# anyone suffer from photophobia/photosensitivity?



## xe-cutey (May 18, 2004)

I have been suffering from this condition as long as i have with panic attacks and anxiety.I was wondering if anyone else suffers from this and what when they do get too much light does to there mind and body?For me my eyes start to hurt then i get like a stress headache which makes me either not be able to think properally or sends my mind hyperactive and leads to very bad anxiety levels that if not carefully controlled spill into a major panic attack which can last several hours and only ends when my body collapses in exhaustion.Most anti anxiety tablets with the exception of diazepam send my photosensitivity over the top to umanagable levels.Just a few weeks ago i was put on citproprinol (something sounding similiar sounding tbh i cant remember it correct name). I only took half a tablet and i suffered a major reaction where my pupils dilated and i was high as a kite switching between extreme euphoria and manic panic, i could not sleep for 5 days and suffered major anxiety and panic attacks constantly.After i came down from the drug though i managed one week with no anxiety and my photosensitivity had improved. But after this week i went back to my normal state.I have now been prescribed mitrazipine but i am so scared of taking this after the last bad event.I also have a slight phobia of taking pills (due to bad drugs when i was a kid) and also EVERYTHING i take sends my mind into a paranoid state where the least bit side effect scares me whitless.Anyway i have strayed off topic, i was justwondering if anyone else is photophobic/photosensitive and what reaction they have to light. Also if they have to where dark glasses like me. BTW i have good days and bad days somehow too. I am sure its a chemical miss balance in my body left of from the bad illegal drugs i used to take 10yrs ago when i was a kid. Thats what screwed me and my life up.


----------



## LK38 (Jun 27, 2004)

I can totally relate.
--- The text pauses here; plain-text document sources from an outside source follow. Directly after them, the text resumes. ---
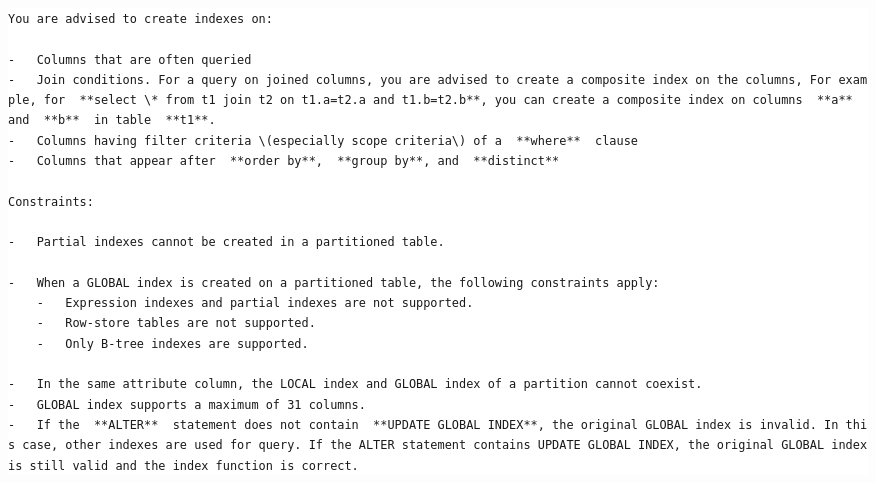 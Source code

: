     You are advised to create indexes on:

    -   Columns that are often queried
    -   Join conditions. For a query on joined columns, you are advised to create a composite index on the columns, For example, for  **select \* from t1 join t2 on t1.a=t2.a and t1.b=t2.b**, you can create a composite index on columns  **a**  and  **b**  in table  **t1**.
    -   Columns having filter criteria \(especially scope criteria\) of a  **where**  clause
    -   Columns that appear after  **order by**,  **group by**, and  **distinct**

    Constraints:

    -   Partial indexes cannot be created in a partitioned table.

    -   When a GLOBAL index is created on a partitioned table, the following constraints apply:
        -   Expression indexes and partial indexes are not supported.
        -   Row-store tables are not supported.
        -   Only B-tree indexes are supported.

    -   In the same attribute column, the LOCAL index and GLOBAL index of a partition cannot coexist.
    -   GLOBAL index supports a maximum of 31 columns.
    -   If the  **ALTER**  statement does not contain  **UPDATE GLOBAL INDEX**, the original GLOBAL index is invalid. In this case, other indexes are used for query. If the ALTER statement contains UPDATE GLOBAL INDEX, the original GLOBAL index is still valid and the index function is correct.


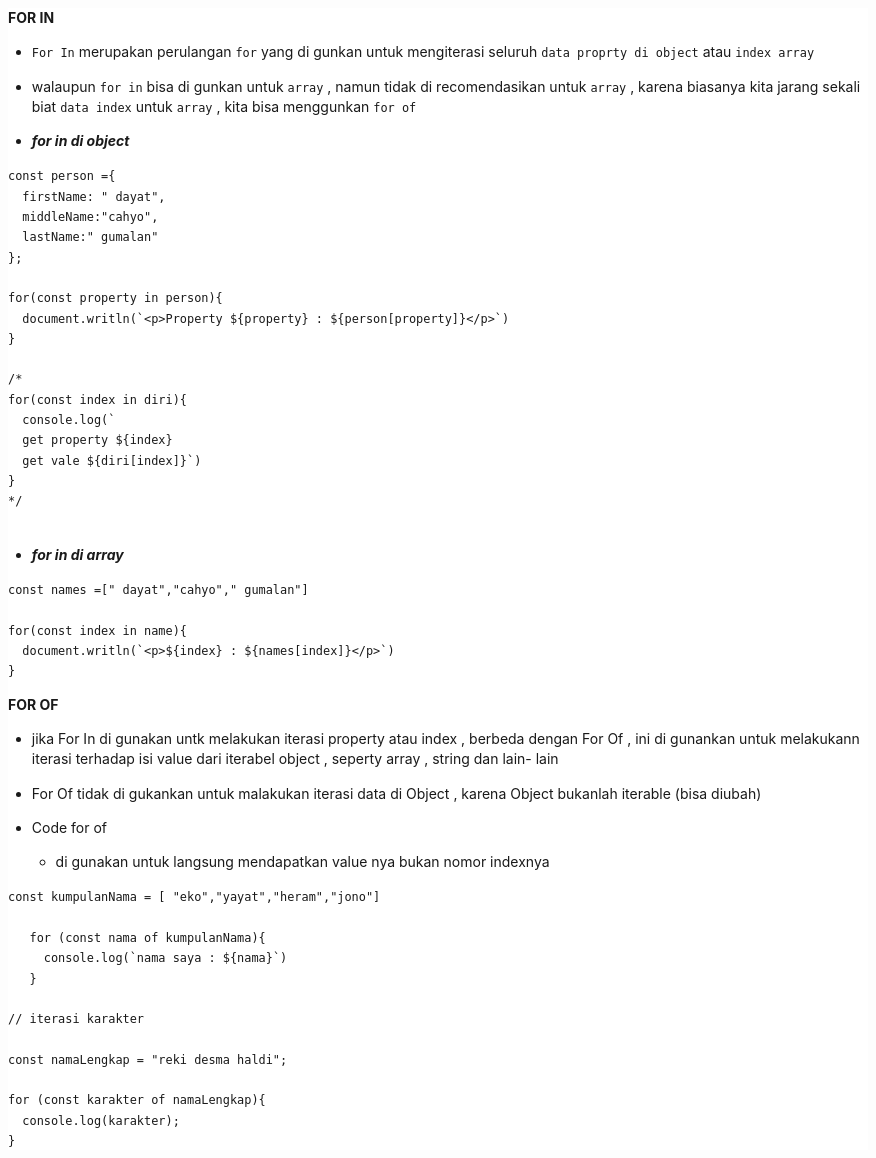 **FOR IN**

- `For In` merupakan perulangan `for` yang di gunkan untuk mengiterasi seluruh `data proprty di object` atau `index array`
- walaupun `for in` bisa di gunkan untuk `array` , namun tidak di recomendasikan untuk `array` , karena biasanya kita jarang sekali biat `data index` untuk `array` , kita bisa menggunkan `for of`

- **_for in di object_**

```
const person ={
  firstName: " dayat",
  middleName:"cahyo",
  lastName:" gumalan"
};

for(const property in person){
  document.writln(`<p>Property ${property} : ${person[property]}</p>`)
}

/*
for(const index in diri){
  console.log(`
  get property ${index}
  get vale ${diri[index]}`)
}
*/


```

- **_for in di array_**

```
const names =[" dayat","cahyo"," gumalan"]

for(const index in name){
  document.writln(`<p>${index} : ${names[index]}</p>`)
}

```

**FOR OF**

- jika For In di gunakan untk melakukan iterasi property atau index , berbeda dengan For Of , ini di gunankan untuk melakukann iterasi terhadap isi value dari iterabel object , seperty array , string dan lain- lain
- For Of tidak di gukankan untuk malakukan iterasi data di Object , karena Object bukanlah iterable (bisa diubah)

- Code for of
  - di gunakan untuk langsung mendapatkan value nya bukan nomor indexnya

```
const kumpulanNama = [ "eko","yayat","heram","jono"]

   for (const nama of kumpulanNama){
     console.log(`nama saya : ${nama}`)
   }

// iterasi karakter

const namaLengkap = "reki desma haldi";

for (const karakter of namaLengkap){
  console.log(karakter);
}

```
I have a big problem with fluorescent lighting especially in public buildings. When i mentioned this to my doc about possible cause of anxiety attacks, he laughed and said that maybe I was really a vampire. Although he did concede that fluorescent lighting emits a subtle flashing that is unconsciously observed and in sensitive individual it could trigger migraines and other headaches. .25 mgs xanax and 25 mg zoloft helped me tremendously


----------



## xe-cutey (May 18, 2004)

yup flourecent lights are one of my biggest problems and they truely space me out and desensitize me.i got all the vampire jokes for so many years too. It took a long time to be took seriously. Diazepam (valium) was my savour but i stopped taking it when i went to university as i was feeling better, my disorder came back after just a few months and since then no doc will let me get back on them (even though i only took half a tablet only when i could feel an attack coming). I guess the same would go with xanax (typical UK docs), also my town is a druggy town and when i was a kid i did have a slight drug problem and so hence its stuck on my medical record for being honest. TBH it was the drugs which wrecked my eyes and brought on my anxiety and panic attacks.even 15yrs later and being on no drugs at all no one will trust me on the only tablets which honstly do make my life normal and would mean i could go back to being a chartered accountant.I honestly cannot tell if my anxiety is triggered by migraines freaking me out or vice versa and which ever way around is triggered by light. I am positive it is a chemical thing as my pupils do not dilate too much (i had them tested).EFT has helped me alot with my general anxiety and i am about to spend my own benefit cash on trying hypnotherapy due to no valium from docs and no NHS hypnotherapy aid.


----------



## Tiss (Aug 22, 2000)

Flourecent lights are really bad for my anxiety. I stay away from them when at all possible. They also trigger for me sort a sense of derealization which I find very uncomfortable. Glad to know I'm not alone!


----------



## xe-cutey (May 18, 2004)

Tiss thats exactly what i have most the time and its due to the lights.But try telling that to a doctor, they acknowledge so much but then think the rest is over-reacting.


----------



## BBDM (Oct 17, 2003)

I too have had problems with light sensitivity. I used to have big time trouble with migraines, which,luckily,I am pretty much over now. I also take a drug for my bladder though, that I've been taking for over 10 years, and sensitivity to light is one of the side effects. I find getting overheated makes me more likely to have an anxiety/panic attack though too.


----------